Associated fix for arp/nd6 timer usage.
ClosedPublic
Actions

Authored by rrs on Feb 4 2015, 7:30 PM.

Details

Reviewers

kib
jhb
imp
lstewart
gnn
sbruno
bz
adrian
rwatson

Summary

There is a hole in the timer code that when you give it
a lock, it will lock that lock and then check to see if
its been canceled. If the API user actually deletes the memory
out from under the callout has its being processed this could
(and did in nd6/arp case) lead to a panic when you try to lock
(in the callout code) a lock thats been removed. If you use
the MPSAFE version, you don't get that since the non-stoppable
timers proceed and does the right thing.

Test Plan

After running witness and invariant I will put this on a couple of netflix caches and make
sure I see no adverse results (leaked nd6 or arp entries).

Diff Detail

Lint

Lint Skipped

Unit

Tests Skipped

Event Timeline

rrs updated this revision to Diff 3636.Feb 4 2015, 7:30 PM

rrs retitled this revision from to Associated fix for arp/nd6 timer usage..

rrs updated this object.

rrs edited the test plan for this revision. (Show Details)

rrs added reviewers: jhb, imp, sbruno, gnn, rwatson, lstewart, kib, adrian.

rrs added subscribers: • hselasky, julian, hiren and 2 others.

I'm still a little iffy about this kind of fix. It looks more like a lifecycle management thing that we should fix, rather than just moving to MPSAFE. But I unfortunately don't have the time to go look at the lle code and figure out how it should look. :(

It smells like a lle_refcnt bug to me and I have send a private email to errs to understand the problem better (and also if other optional kernel options might have been used while this was experienced).

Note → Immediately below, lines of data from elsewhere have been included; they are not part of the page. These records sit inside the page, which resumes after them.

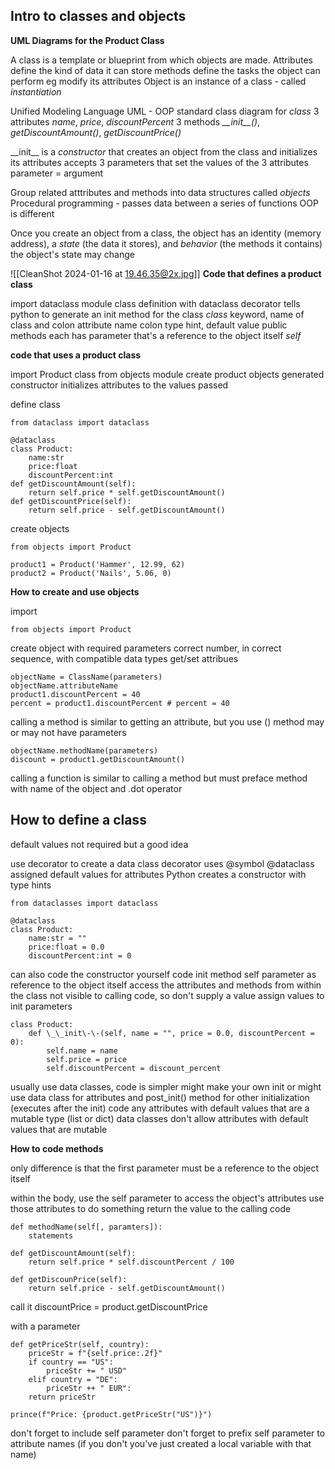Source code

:
## Intro to classes and objects

**UML Diagrams for the Product Class**

A class is a template or blueprint from which objects are made.
Attributes define the kind of data it can store
methods define the tasks the object can perform
	eg modify its attributes
Object is an instance of a class - called *instantiation*

Unified Modeling Language UML - OOP standard
	class diagram for *class*
	3 attributes *name*, *price*, *discountPercent*
	3 methods *\_\_init\_\_()*, *getDiscountAmount()*, *getDiscountPrice()*

\_\_init\_\_ is a *constructor* that creates an object from the class and initializes its attributes
	accepts 3 parameters that set the values of the 3 attributes
		parameter = argument

Group related atttributes and methods into data structures called *objects*
	Procedural programming - passes data between a series of functions
	OOP is different

Once you create an object from a class, the object has an identity (memory address), a *state* (the data it stores), and *behavior* (the methods it contains)
	the object's state may change

![[CleanShot 2024-01-16 at 19.46.35@2x.jpg]]
**Code that defines a product class**

import dataclass module
class definition with dataclass decorator
	tells python to generate an init method for the class
*class* keyword, name of class and colon
attribute name colon type hint, default value
public methods
	each has parameter that's a reference to the object itself *self*

**code that uses a product class**

import Product class from objects module
create product objects
	generated constructor initializes attributes to the values passed

define class

	from dataclass import dataclass

	@dataclass
	class Product:
		name:str
		price:float
		discountPercent:int
	def getDiscountAmount(self):
		return self.price * self.getDiscountAmount()
	def getDiscountPrice(self):
		return self.price - self.getDiscountAmount()

create objects

	from objects import Product

	product1 = Product('Hammer', 12.99, 62)
	product2 = Product('Nails', 5.06, 0)


**How to create and use objects**

import

	from objects import Product
create object with required parameters
	correct number, in correct sequence, with compatible data types
get/set attribues

	objectName = ClassName(parameters)
	objectName.attributeName
	product1.discountPercent = 40
	percent = product1.discountPercent # percent = 40
	
calling a method is similar to getting an attribute, but you use ()
method may or may not have parameters

	objectName.methodName(parameters)
	discount = product1.getDiscountAmount()
calling a function is similar to calling a method
	but must preface method with name of the object and .dot operator

## How to define a class

default values not required but a good idea

use decorator to create a data class
	decorator uses @symbol @dataclass
	assigned default values for attributes
	Python creates a constructor  with type hints

	from dataclasses import dataclass

	@dataclass
	class Product:
		name:str = ""
		price:float = 0.0
		discountPercent:int = 0
can also code the constructor yourself
	code init method
	self parameter as reference to the object itself
		access the attributes and methods from within the class
		not visible to calling code, so don't supply a value
	assign values to init parameters

	class Product:
		def \_\_init\-\-(self, name = "", price = 0.0, discountPercent = 0):
			self.name = name
			self.price = price
			self.discountPercent = discount_percent

usually use data classes, code is simpler
	might make your own init
	or might use data class for attributes and post_init() method for other initialization (executes after the init)
	code any attributes with default values that are a mutable type (list or dict)
		data classes don't allow attributes with default values that are mutable



**How to code methods**

only difference is that the first parameter must be a reference to the object itself

within the body, use the self parameter to access the object's attributes
	use those attributes to do something
	return the value to the calling code

	def methodName(self[, paramters]):
		statements

	def getDiscountAmount(self):
		return self.price * self.discountPercent / 100

	def getDiscounPrice(self):
		return self.price - self.getDiscountAmount()
call it
	discountPrice = product.getDiscountPrice

with a parameter

	def getPriceStr(self, country):
		priceStr = f"{self.price:.2f}"
		if country == "US":
			priceStr += " USD"
		elif country = "DE":
			priceStr ++ " EUR":
		return priceStr

	prince(f"Price: {product.getPriceStr("US")}")

don't forget to include self parameter
don't forget to prefix self parameter to attribute names
	(if you don't you've just created a local variable with that name)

I don't think this is a refcnt issue bz, the base of this is a hole in the way
the callout code works. Basically there is a window when

a) The callout_wheel is executing, it sees that a "lock" has been configured, so it goes to

release the callout wheel lock and then lock the callout init'd lock

b) At that time some other cpu has the lock (that was inited on the callout), and it then

runs a callout_stop (not drain). This cause the callout to  "stop" the callout from running
(which it can do). It sets a flag on the callout and returns to the caller. The caller (lle in this case)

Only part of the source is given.